1 Sexual pheromone traps are commonly used to monitor populations of the pine processionary moth, Thaumetopoea pityocampa, assuming that trapped males are representative of the breeding population.
2 For seven Italian populations, mitochondrial haplotypes (COI and COII) of adult males caught in traps were compared with those of larvae obtained from egg batches laid in the same year, to test whether the males trapped were representative of the local populations.
3 The distribution of haplotype frequencies revealed substantial homogeneity between adult males and larvae samples from the same population, except for Aosta Ruines Verrès, a population recently expanding in the south-western Alps. In this case, the results suggested that trapped males were recruited over a wider area than local moths because haplotype diversity was higher than that of larvae.

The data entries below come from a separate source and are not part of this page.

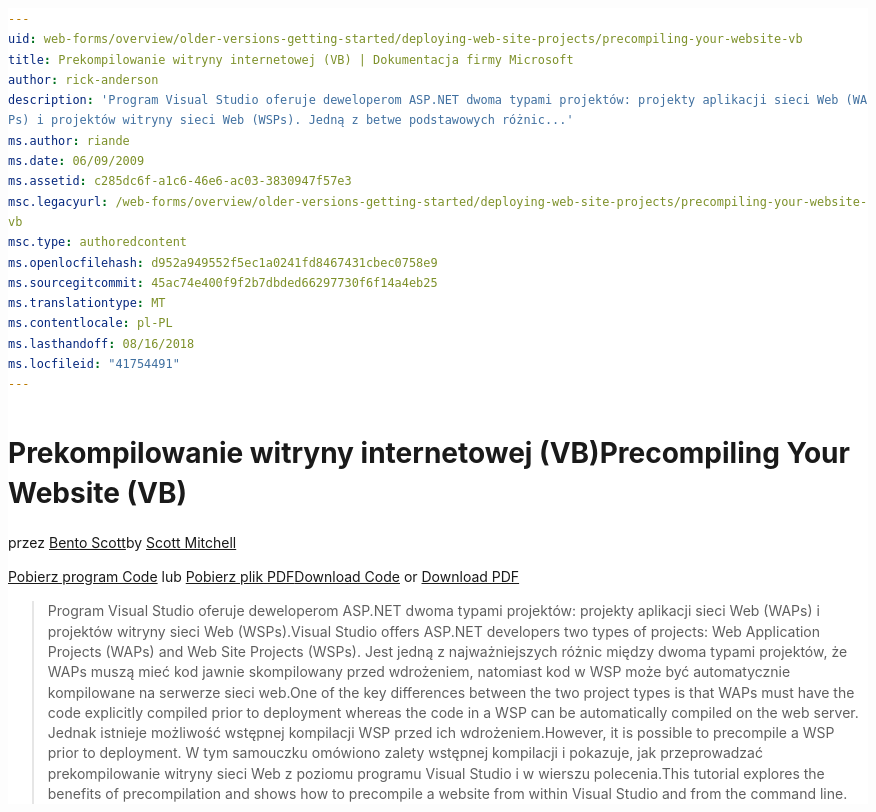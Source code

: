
 ```yaml
---
uid: web-forms/overview/older-versions-getting-started/deploying-web-site-projects/precompiling-your-website-vb
title: Prekompilowanie witryny internetowej (VB) | Dokumentacja firmy Microsoft
author: rick-anderson
description: 'Program Visual Studio oferuje deweloperom ASP.NET dwoma typami projektów: projekty aplikacji sieci Web (WAPs) i projektów witryny sieci Web (WSPs). Jedną z betwe podstawowych różnic...'
ms.author: riande
ms.date: 06/09/2009
ms.assetid: c285dc6f-a1c6-46e6-ac03-3830947f57e3
msc.legacyurl: /web-forms/overview/older-versions-getting-started/deploying-web-site-projects/precompiling-your-website-vb
msc.type: authoredcontent
ms.openlocfilehash: d952a949552f5ec1a0241fd8467431cbec0758e9
ms.sourcegitcommit: 45ac74e400f9f2b7dbded66297730f6f14a4eb25
ms.translationtype: MT
ms.contentlocale: pl-PL
ms.lasthandoff: 08/16/2018
ms.locfileid: "41754491"
---
```

<a name="precompiling-your-website-vb"></a><span data-ttu-id="4e3c8-104">Prekompilowanie witryny internetowej (VB)</span><span class="sxs-lookup"><span data-stu-id="4e3c8-104">Precompiling Your Website (VB)</span></span>
====================
<span data-ttu-id="4e3c8-105">przez [Bento Scott](https://twitter.com/ScottOnWriting)</span><span class="sxs-lookup"><span data-stu-id="4e3c8-105">by [Scott Mitchell](https://twitter.com/ScottOnWriting)</span></span>

<span data-ttu-id="4e3c8-106">[Pobierz program Code](http://download.microsoft.com/download/1/0/C/10CC829F-A808-4302-97D3-59989B8F9C01/ASPNET_Hosting_Tutorial_15_VB.zip) lub [Pobierz plik PDF](http://download.microsoft.com/download/5/C/5/5C57DB8C-5DEA-4B3A-92CA-4405544D313B/aspnet_tutorial15_Precompiling_vb.pdf)</span><span class="sxs-lookup"><span data-stu-id="4e3c8-106">[Download Code](http://download.microsoft.com/download/1/0/C/10CC829F-A808-4302-97D3-59989B8F9C01/ASPNET_Hosting_Tutorial_15_VB.zip) or [Download PDF](http://download.microsoft.com/download/5/C/5/5C57DB8C-5DEA-4B3A-92CA-4405544D313B/aspnet_tutorial15_Precompiling_vb.pdf)</span></span>

> <span data-ttu-id="4e3c8-107">Program Visual Studio oferuje deweloperom ASP.NET dwoma typami projektów: projekty aplikacji sieci Web (WAPs) i projektów witryny sieci Web (WSPs).</span><span class="sxs-lookup"><span data-stu-id="4e3c8-107">Visual Studio offers ASP.NET developers two types of projects: Web Application Projects (WAPs) and Web Site Projects (WSPs).</span></span> <span data-ttu-id="4e3c8-108">Jest jedną z najważniejszych różnic między dwoma typami projektów, że WAPs muszą mieć kod jawnie skompilowany przed wdrożeniem, natomiast kod w WSP może być automatycznie kompilowane na serwerze sieci web.</span><span class="sxs-lookup"><span data-stu-id="4e3c8-108">One of the key differences between the two project types is that WAPs must have the code explicitly compiled prior to deployment whereas the code in a WSP can be automatically compiled on the web server.</span></span> <span data-ttu-id="4e3c8-109">Jednak istnieje możliwość wstępnej kompilacji WSP przed ich wdrożeniem.</span><span class="sxs-lookup"><span data-stu-id="4e3c8-109">However, it is possible to precompile a WSP prior to deployment.</span></span> <span data-ttu-id="4e3c8-110">W tym samouczku omówiono zalety wstępnej kompilacji i pokazuje, jak przeprowadzać prekompilowanie witryny sieci Web z poziomu programu Visual Studio i w wierszu polecenia.</span><span class="sxs-lookup"><span data-stu-id="4e3c8-110">This tutorial explores the benefits of precompilation and shows how to precompile a website from within Visual Studio and from the command line.</span></span>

4 A further analysis of this population using nuclear markers (AFLP) confirmed that adults, collected in pheromone traps, were genetically different from the larvae emerging in the same stand.
5 In conclusion, the assumption that trapped males are representative of breeding populations was confirmed for core populations, but has not been verified for the recently established population of Aosta Ruines Verrès. This should encourage discussion with respect to the reliability of pheromone traps in monitoring programmes of the pest, especially at the range's edge.